Plain-text document sources
■ ■ ■ ■
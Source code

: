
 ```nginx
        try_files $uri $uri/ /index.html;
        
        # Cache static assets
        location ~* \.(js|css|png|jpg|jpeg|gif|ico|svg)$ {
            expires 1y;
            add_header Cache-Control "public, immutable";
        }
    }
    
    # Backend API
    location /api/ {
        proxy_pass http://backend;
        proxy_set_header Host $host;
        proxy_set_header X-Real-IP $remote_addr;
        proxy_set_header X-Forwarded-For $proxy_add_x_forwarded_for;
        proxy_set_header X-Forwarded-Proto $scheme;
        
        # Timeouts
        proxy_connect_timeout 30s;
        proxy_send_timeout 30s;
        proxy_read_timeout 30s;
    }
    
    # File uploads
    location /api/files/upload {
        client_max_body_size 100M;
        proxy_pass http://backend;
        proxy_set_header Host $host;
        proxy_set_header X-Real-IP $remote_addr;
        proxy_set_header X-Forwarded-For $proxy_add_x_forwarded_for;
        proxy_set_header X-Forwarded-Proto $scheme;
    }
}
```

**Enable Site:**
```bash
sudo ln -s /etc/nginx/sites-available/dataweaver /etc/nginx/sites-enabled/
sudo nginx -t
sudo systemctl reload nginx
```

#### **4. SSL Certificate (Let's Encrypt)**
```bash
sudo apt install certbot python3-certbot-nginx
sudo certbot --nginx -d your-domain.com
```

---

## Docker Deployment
■ ■ ■ ■
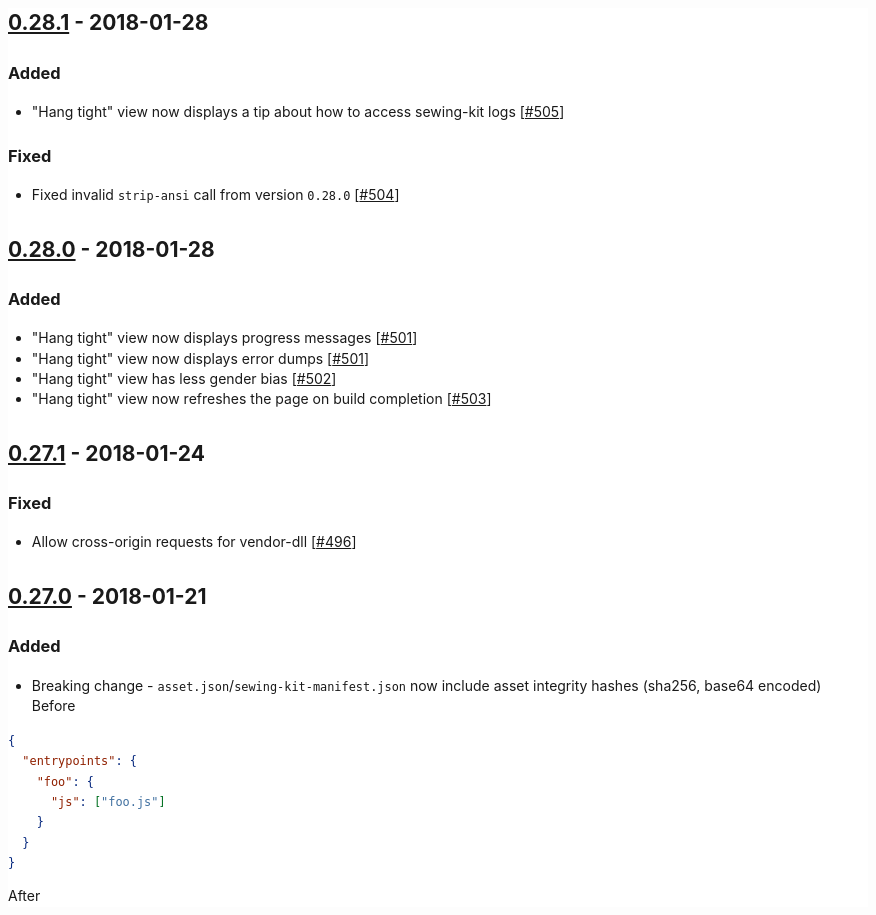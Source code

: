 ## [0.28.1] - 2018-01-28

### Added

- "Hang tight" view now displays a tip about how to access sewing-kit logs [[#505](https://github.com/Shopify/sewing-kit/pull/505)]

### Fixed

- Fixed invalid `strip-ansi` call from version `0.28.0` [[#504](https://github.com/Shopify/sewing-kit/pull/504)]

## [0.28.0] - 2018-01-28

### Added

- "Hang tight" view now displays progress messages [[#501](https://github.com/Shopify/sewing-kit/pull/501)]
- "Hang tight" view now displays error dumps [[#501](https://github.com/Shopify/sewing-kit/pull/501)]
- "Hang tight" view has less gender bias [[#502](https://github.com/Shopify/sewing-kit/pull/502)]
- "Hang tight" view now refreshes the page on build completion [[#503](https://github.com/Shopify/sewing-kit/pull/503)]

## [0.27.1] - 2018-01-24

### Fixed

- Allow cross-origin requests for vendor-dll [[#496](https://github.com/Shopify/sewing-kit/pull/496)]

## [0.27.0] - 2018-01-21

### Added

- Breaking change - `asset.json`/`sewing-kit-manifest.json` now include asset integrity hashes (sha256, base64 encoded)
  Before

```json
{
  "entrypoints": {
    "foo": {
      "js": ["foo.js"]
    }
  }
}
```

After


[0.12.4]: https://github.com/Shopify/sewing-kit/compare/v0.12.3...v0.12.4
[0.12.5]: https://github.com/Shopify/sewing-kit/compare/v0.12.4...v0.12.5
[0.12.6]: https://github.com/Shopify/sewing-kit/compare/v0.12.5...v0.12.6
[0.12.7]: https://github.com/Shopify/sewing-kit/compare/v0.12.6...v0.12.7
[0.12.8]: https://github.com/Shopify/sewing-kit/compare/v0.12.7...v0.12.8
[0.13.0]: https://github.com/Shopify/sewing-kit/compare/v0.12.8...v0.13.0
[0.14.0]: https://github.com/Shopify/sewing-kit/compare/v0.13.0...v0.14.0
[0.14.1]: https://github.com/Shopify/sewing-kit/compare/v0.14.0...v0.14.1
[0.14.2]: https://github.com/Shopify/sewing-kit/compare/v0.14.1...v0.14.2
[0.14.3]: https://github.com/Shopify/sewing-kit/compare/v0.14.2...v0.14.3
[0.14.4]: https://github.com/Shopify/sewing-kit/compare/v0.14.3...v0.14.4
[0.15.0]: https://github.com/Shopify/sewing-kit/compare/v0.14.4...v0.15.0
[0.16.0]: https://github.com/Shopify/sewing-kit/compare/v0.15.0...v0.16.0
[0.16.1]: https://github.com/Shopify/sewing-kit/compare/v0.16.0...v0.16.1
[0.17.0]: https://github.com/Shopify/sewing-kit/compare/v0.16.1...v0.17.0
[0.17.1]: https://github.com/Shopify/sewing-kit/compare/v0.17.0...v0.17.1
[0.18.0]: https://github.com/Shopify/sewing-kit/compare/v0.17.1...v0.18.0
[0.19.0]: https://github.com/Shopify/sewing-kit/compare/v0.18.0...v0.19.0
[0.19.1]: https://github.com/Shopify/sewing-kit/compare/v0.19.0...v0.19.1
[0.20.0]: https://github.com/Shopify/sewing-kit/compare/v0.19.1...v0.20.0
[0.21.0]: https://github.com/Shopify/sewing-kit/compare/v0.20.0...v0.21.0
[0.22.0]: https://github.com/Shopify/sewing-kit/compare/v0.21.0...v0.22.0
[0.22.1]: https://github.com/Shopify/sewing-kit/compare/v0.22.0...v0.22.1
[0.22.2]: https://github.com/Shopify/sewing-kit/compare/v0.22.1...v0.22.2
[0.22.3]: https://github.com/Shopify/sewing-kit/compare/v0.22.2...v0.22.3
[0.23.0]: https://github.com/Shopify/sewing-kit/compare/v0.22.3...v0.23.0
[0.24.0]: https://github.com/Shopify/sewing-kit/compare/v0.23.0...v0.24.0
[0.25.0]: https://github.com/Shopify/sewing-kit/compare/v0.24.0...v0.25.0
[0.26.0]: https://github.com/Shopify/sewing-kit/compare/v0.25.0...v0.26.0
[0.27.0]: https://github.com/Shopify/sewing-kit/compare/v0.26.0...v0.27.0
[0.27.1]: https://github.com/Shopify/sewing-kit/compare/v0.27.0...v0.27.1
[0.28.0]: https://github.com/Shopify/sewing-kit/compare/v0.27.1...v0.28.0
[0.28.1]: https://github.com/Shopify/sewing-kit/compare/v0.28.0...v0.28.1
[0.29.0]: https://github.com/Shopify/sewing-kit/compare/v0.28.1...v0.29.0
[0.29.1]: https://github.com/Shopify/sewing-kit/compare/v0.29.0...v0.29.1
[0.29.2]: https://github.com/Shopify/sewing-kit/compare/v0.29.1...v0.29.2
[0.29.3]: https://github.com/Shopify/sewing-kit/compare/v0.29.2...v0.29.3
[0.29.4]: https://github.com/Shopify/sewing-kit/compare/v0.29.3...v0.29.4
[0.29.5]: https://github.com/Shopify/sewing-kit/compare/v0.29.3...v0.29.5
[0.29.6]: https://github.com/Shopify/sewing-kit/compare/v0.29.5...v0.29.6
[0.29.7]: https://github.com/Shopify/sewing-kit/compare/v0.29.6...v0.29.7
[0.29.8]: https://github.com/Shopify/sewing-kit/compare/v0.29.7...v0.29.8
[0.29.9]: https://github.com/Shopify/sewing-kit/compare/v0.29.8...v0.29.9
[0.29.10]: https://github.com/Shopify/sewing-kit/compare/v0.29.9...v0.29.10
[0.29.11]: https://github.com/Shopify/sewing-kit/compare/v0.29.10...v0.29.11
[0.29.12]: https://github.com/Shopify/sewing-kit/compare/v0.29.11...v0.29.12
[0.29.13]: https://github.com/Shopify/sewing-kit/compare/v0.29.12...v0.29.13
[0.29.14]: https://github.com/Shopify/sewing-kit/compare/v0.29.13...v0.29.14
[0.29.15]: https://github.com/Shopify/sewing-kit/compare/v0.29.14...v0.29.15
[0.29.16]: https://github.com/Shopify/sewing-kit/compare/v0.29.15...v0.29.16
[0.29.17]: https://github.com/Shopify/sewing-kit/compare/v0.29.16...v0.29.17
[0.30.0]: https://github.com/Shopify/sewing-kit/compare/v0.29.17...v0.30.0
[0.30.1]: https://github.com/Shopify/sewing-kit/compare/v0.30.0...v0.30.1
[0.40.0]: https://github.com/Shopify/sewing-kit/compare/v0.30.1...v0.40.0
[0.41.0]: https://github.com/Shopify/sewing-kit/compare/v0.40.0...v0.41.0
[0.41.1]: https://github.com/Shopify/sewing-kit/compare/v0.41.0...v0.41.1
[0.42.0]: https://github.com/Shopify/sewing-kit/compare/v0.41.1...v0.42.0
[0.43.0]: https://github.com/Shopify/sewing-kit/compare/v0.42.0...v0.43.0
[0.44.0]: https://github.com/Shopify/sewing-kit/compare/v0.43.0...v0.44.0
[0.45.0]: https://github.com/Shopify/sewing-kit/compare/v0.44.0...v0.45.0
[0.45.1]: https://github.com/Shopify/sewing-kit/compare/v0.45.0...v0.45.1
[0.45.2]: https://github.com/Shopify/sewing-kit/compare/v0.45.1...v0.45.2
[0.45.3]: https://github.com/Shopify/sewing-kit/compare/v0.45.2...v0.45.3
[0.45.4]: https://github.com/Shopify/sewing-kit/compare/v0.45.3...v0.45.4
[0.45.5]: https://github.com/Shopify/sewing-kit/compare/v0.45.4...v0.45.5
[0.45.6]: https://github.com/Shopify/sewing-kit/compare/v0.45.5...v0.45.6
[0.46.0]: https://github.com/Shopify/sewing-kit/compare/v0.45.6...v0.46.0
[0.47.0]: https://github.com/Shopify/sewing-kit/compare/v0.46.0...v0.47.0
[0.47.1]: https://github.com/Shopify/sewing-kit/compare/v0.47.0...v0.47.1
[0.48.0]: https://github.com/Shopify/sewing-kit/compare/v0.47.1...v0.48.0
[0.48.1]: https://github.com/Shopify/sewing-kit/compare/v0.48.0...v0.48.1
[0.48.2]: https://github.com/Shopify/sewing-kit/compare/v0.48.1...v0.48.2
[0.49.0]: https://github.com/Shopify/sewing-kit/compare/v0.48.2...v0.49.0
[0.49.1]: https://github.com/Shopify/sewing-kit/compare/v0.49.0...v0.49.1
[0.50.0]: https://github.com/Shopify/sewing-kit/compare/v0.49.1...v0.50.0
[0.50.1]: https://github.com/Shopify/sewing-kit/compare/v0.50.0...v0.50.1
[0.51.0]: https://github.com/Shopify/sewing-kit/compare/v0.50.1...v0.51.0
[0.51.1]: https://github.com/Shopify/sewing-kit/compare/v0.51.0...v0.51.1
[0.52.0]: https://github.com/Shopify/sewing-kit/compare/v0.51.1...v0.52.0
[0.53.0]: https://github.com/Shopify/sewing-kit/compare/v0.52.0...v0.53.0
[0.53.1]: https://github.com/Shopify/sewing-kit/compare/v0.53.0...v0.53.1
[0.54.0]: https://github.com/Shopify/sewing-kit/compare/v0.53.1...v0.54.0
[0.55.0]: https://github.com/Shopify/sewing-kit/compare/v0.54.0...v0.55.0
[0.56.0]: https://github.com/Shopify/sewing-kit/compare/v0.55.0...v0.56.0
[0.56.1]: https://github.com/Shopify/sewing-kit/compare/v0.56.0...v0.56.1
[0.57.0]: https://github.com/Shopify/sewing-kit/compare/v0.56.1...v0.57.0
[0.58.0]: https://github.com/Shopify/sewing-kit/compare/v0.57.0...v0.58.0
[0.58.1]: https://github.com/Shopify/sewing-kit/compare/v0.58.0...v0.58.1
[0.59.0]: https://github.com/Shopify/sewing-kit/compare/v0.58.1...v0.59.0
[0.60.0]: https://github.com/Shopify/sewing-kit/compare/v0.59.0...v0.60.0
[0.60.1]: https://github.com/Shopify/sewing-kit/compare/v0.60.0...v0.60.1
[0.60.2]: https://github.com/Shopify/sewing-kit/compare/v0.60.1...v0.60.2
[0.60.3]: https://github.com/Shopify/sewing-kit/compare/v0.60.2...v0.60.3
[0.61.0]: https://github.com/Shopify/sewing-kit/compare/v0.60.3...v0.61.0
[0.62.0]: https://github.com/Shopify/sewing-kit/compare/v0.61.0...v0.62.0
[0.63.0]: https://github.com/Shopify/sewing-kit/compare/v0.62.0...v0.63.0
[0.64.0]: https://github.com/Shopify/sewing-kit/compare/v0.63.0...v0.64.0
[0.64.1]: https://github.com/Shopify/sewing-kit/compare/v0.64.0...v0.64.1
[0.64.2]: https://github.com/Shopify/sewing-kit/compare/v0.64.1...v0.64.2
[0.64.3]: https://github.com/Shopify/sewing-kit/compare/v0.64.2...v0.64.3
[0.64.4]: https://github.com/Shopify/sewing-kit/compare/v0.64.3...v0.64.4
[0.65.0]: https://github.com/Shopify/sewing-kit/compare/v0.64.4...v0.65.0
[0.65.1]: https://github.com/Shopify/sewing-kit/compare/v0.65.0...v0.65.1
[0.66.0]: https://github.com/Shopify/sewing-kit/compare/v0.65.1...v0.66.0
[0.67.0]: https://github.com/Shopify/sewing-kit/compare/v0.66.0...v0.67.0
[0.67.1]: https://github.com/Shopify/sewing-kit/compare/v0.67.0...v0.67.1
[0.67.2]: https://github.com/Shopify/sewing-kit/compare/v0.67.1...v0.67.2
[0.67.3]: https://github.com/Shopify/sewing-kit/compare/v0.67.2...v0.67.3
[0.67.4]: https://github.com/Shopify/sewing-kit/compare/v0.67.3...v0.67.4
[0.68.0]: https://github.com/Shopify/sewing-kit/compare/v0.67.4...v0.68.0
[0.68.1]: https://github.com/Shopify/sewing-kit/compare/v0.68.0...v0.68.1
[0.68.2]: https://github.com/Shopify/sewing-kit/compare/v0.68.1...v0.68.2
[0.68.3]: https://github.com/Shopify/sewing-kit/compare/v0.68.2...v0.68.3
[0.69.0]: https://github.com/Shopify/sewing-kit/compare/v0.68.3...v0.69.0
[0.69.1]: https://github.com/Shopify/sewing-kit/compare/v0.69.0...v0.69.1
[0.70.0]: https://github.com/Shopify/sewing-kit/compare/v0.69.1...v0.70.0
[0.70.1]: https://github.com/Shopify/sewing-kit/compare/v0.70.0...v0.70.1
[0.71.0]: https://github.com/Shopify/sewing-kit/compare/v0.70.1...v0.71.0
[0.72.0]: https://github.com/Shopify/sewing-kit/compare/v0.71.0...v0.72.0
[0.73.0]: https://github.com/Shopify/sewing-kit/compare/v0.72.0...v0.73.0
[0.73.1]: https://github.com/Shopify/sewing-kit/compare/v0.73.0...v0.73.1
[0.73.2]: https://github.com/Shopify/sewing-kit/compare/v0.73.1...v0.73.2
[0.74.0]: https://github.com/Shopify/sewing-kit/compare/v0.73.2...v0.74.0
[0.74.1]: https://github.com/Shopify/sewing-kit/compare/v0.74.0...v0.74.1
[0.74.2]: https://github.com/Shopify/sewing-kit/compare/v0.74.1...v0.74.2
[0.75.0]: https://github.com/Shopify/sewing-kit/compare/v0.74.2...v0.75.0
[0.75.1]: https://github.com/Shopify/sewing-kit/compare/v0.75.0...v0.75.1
■ ■ ■ ■
▶ EXERCISE DESCRIPTION
Of the lines above, copy each that contains "sudo".

▶ RESPONSE TO THE EXERCISE
sudo ln -s /etc/nginx/sites-available/dataweaver /etc/nginx/sites-enabled/
sudo nginx -t
sudo systemctl reload nginx
sudo apt install certbot python3-certbot-nginx
sudo certbot --nginx -d your-domain.com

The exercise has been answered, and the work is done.